May 23, 2009
I took a visiting out-of-town birder named Ben Harrison to Augusta Springs today, and we enjoyed perfect weather: clear skies and mild temperatures. We spotted several interesting birds along the trail, but for the most part it was only an average day. Clearly, spring migration season is over and done with for the year. Here is the full report I submitted to the eBird system:
Location: Augusta Springs Wetlands Trail - MFT03 Observation date: 5/23/09 Number of species: 33 Mallard 2 Turkey Vulture 5 Killdeer 2 Yellow-billed Cuckoo 3 Ruby-throated Hummingbird 1 Eastern Phoebe 1 Great Crested Flycatcher 2 * Red-eyed Vireo 12 Blue Jay 2 Tree Swallow 8 Carolina Chickadee 4 Tufted Titmouse 3 Carolina Wren 2 Blue-gray Gnatcatcher 6 Eastern Bluebird 2 Wood Thrush 1 American Robin 2 Gray Catbird 3 European Starling 6 Cedar Waxwing 2 Pine Warbler 3 * Worm-eating Warbler 8 Ovenbird 8 Louisiana Waterthrush 1 Common Yellowthroat 2 Scarlet Tanager 6 Eastern Towhee 4 Field Sparrow 1 * Song Sparrow 2 * Northern Cardinal 5 Indigo Bunting 6 Red-winged Blackbird 6 American Goldfinch 1 This report was generated automatically by eBird v2(http://ebird.org)
* I added the asterisks to indicate birds that I heard only, or ones that I barely glimpsed.
After that we headed over to the Chimney Hollow trail, about ten miles to the north "as the crow flies." It was getting warm, so bird activity was subdued, but we did see or hear a few Acadian Flycatchers at close range, and Red-eyed Vireos.
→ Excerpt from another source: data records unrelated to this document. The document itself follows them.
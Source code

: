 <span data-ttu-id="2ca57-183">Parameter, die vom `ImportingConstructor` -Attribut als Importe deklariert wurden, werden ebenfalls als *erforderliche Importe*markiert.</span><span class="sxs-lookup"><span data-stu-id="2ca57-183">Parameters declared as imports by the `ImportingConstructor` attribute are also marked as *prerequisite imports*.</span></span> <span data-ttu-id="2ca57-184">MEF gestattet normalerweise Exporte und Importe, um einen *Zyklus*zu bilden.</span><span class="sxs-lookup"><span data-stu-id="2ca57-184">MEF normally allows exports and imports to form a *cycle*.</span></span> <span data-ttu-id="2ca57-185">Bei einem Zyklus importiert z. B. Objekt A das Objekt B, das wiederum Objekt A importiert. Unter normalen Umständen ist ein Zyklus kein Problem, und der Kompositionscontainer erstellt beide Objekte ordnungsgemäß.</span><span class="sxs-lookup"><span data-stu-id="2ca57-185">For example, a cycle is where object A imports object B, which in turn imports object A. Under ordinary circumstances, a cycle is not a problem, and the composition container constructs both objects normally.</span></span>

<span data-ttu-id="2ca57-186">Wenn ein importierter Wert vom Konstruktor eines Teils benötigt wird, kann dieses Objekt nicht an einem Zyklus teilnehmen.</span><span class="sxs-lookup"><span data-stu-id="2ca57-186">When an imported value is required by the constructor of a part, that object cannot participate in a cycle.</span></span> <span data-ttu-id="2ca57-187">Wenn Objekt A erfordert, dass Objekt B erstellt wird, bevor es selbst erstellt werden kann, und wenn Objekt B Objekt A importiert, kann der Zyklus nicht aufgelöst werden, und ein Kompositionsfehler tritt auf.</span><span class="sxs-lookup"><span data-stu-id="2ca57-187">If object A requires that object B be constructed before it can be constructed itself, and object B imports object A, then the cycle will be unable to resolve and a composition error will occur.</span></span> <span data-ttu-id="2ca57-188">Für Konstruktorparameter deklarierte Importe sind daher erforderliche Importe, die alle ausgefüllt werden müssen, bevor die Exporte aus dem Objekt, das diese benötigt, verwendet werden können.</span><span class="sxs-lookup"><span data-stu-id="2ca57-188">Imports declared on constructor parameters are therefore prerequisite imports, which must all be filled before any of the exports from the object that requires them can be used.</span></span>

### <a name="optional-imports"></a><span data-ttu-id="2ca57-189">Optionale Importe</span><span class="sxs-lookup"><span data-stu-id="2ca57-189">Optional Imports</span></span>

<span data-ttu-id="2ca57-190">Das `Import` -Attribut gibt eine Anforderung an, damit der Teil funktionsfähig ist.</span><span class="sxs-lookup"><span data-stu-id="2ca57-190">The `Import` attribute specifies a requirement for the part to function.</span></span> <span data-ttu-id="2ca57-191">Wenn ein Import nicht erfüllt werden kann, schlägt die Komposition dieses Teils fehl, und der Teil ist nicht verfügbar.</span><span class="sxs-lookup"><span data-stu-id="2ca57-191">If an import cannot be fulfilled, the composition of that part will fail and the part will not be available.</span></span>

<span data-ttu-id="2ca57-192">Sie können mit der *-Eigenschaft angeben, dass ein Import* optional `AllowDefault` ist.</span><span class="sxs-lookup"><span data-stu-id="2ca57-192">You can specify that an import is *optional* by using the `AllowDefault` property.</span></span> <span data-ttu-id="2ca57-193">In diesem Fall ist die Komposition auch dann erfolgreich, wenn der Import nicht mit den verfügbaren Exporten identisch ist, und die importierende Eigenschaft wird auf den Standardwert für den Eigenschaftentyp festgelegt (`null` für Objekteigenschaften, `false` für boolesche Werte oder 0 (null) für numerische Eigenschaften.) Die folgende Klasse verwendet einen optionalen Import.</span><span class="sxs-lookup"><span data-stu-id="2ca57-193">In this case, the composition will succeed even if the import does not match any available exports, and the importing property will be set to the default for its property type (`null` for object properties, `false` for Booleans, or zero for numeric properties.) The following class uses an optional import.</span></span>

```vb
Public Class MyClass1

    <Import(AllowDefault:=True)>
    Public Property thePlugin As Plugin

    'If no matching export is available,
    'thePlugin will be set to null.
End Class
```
In addition, I heard Black-throated green warblers, Black-and-white warblers, and Northern parulas, and even a Red-breasted nuthatch!
I brought my camera in hopes of getting some good mushroom photos after all the wet weather we've had lately, and was surprised that the fungi were so scarce. I did come across a few of these mollusks, however:
Over the past ten days I have seen a few more first-of-season birds here and there:
* That is the latest first sighting of Blackpoll warblers since 1997, when I first began keeping records. See the Annual arrival page. That species almost always arrives during the second week of May, and this makes me wonder if some environmental factor has caused a delay in their migration schedule.
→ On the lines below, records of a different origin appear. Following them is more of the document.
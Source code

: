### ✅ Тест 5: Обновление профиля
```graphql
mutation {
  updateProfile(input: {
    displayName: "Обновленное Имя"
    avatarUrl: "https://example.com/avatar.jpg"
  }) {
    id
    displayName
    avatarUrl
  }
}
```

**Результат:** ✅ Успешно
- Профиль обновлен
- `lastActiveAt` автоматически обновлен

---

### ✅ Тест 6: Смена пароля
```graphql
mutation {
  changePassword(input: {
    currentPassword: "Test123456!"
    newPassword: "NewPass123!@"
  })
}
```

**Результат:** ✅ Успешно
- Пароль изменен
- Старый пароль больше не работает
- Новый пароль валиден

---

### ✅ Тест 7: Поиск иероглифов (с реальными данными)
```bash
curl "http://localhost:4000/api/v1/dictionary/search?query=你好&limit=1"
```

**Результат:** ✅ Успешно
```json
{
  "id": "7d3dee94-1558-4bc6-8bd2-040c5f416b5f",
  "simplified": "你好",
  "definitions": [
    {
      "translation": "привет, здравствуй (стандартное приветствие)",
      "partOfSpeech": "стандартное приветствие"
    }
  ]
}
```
I also saw a male Rose-breasted grosbeak singing loudly at the last location above. They are surprisingly abundant this year. On the other hand, Willow flycatchers are surprisingly scarce; I have heard a couple but have not seen any thus far. Finally, I have found nests of Blue-gray gnatcatchers and Yellow warblers, and hope to see the babies in the next week or two.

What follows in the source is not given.